▸ **Directions for this task**: What appears from the first line of the records below through the line containing "### 节点的组装 Channel" must be reproduced verbatim.

#####

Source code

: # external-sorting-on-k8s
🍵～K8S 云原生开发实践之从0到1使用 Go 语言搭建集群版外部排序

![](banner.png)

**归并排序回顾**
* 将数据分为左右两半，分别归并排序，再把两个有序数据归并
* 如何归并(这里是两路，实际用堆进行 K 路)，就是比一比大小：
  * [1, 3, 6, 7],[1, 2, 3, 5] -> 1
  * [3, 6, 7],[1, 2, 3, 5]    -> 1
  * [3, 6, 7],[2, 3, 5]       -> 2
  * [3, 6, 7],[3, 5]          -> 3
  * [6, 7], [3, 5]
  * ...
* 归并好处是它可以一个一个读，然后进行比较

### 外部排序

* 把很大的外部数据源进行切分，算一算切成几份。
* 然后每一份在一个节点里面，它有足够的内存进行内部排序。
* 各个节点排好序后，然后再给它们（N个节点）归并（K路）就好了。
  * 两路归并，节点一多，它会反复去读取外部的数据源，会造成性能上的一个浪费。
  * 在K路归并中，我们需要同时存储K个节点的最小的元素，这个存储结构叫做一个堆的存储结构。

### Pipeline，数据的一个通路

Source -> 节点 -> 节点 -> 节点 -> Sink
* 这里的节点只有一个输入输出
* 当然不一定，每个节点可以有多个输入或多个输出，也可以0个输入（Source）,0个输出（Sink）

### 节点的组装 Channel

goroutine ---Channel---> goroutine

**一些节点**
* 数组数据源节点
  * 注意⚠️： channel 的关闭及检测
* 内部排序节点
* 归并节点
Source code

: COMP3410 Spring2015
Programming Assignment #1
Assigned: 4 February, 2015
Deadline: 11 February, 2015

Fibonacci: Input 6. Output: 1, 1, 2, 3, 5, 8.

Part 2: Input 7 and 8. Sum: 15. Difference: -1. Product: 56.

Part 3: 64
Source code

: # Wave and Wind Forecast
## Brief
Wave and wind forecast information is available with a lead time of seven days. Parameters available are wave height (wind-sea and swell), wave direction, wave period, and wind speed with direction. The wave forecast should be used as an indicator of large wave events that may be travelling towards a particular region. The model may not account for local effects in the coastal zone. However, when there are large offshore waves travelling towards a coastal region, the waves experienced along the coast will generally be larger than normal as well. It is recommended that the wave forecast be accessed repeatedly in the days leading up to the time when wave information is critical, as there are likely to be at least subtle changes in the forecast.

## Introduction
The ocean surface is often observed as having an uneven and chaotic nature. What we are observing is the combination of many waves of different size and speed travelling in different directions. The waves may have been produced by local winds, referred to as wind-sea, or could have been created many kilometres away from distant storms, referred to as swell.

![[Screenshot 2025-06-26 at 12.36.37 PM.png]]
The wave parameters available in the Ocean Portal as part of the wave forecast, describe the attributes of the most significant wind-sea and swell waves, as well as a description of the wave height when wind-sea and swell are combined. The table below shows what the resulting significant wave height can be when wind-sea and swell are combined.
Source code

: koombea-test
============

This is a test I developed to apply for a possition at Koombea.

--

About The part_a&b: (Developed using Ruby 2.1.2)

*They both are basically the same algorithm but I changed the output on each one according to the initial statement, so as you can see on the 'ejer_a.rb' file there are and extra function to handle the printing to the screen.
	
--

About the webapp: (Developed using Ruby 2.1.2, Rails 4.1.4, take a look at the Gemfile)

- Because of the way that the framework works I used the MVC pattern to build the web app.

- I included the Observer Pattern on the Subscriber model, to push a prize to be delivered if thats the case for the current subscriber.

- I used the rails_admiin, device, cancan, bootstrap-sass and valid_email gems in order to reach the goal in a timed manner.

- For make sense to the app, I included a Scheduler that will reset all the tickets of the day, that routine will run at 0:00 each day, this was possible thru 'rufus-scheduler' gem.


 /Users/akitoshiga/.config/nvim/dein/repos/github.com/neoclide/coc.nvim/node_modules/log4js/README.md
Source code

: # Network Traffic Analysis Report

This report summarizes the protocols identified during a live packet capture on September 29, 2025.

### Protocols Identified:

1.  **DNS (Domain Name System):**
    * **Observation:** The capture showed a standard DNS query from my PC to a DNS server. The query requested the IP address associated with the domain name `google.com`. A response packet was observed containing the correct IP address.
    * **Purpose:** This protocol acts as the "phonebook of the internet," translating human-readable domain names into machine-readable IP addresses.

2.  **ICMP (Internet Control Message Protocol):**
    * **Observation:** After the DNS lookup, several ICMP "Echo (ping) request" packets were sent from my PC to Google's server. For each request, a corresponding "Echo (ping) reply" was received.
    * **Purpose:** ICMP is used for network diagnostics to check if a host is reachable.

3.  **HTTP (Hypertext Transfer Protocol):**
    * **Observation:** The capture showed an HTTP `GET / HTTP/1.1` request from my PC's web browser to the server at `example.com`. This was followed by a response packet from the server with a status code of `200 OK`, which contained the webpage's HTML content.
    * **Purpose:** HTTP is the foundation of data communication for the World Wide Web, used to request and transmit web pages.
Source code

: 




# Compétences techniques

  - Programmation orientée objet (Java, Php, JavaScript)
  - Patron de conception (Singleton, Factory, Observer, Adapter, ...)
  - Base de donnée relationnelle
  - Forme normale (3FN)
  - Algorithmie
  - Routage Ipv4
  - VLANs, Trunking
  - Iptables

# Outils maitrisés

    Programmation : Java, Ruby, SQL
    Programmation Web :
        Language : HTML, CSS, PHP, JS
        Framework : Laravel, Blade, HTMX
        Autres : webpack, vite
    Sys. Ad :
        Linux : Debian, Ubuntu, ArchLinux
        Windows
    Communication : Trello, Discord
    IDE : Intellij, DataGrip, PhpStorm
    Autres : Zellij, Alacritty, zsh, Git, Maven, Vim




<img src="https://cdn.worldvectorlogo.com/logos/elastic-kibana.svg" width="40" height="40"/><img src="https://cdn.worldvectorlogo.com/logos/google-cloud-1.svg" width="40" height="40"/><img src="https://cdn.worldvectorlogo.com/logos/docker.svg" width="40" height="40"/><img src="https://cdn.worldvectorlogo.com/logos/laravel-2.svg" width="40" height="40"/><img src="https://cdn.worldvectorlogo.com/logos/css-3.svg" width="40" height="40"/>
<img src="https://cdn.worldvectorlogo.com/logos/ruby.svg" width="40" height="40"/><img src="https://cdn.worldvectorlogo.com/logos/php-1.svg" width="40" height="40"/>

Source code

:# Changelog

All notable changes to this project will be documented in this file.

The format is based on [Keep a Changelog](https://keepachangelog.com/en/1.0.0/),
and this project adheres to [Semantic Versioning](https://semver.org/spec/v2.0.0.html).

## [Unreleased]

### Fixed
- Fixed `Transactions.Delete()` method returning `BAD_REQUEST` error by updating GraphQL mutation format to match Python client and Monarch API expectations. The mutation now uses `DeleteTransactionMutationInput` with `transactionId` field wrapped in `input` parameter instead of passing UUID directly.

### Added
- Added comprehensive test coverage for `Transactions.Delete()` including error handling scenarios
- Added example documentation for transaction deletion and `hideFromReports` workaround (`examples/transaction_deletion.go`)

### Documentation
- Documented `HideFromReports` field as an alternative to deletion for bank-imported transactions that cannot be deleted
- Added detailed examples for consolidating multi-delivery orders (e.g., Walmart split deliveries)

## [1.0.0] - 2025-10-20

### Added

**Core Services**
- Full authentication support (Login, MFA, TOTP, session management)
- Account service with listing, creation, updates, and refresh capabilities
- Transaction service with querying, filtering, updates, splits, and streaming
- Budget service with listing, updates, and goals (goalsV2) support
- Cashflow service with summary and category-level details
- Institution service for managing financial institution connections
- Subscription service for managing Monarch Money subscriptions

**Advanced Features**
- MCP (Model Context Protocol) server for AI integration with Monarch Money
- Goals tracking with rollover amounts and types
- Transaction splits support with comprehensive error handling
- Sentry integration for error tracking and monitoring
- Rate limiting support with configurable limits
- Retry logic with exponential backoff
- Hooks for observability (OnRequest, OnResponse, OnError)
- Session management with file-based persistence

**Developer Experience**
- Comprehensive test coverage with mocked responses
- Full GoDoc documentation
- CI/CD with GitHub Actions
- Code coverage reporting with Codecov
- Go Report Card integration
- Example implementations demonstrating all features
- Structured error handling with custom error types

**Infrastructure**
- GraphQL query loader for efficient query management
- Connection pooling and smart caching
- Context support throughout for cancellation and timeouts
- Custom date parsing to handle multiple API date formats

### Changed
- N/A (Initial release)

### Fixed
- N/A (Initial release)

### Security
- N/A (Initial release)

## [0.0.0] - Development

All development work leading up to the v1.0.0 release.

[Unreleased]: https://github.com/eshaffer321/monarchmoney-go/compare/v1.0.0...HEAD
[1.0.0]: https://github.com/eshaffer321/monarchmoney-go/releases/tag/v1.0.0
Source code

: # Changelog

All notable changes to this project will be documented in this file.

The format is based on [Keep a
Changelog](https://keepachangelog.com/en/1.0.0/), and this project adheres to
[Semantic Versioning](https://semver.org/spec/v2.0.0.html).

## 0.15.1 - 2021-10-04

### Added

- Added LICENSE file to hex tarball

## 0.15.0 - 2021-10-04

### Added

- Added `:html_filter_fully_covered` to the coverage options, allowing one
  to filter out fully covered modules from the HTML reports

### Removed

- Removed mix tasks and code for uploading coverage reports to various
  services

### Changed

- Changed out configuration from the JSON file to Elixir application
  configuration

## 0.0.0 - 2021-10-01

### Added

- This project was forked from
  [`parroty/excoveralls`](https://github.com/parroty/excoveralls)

#####

▸ **Expected answer**:
Source code

: # external-sorting-on-k8s
🍵～K8S 云原生开发实践之从0到1使用 Go 语言搭建集群版外部排序

![](banner.png)

**归并排序回顾**
* 将数据分为左右两半，分别归并排序，再把两个有序数据归并
* 如何归并(这里是两路，实际用堆进行 K 路)，就是比一比大小：
  * [1, 3, 6, 7],[1, 2, 3, 5] -> 1
  * [3, 6, 7],[1, 2, 3, 5]    -> 1
  * [3, 6, 7],[2, 3, 5]       -> 2
  * [3, 6, 7],[3, 5]          -> 3
  * [6, 7], [3, 5]
  * ...
* 归并好处是它可以一个一个读，然后进行比较

### 外部排序

* 把很大的外部数据源进行切分，算一算切成几份。
* 然后每一份在一个节点里面，它有足够的内存进行内部排序。
* 各个节点排好序后，然后再给它们（N个节点）归并（K路）就好了。
  * 两路归并，节点一多，它会反复去读取外部的数据源，会造成性能上的一个浪费。
  * 在K路归并中，我们需要同时存储K个节点的最小的元素，这个存储结构叫做一个堆的存储结构。

### Pipeline，数据的一个通路

Source -> 节点 -> 节点 -> 节点 -> Sink
* 这里的节点只有一个输入输出
* 当然不一定，每个节点可以有多个输入或多个输出，也可以0个输入（Source）,0个输出（Sink）

### 节点的组装 Channel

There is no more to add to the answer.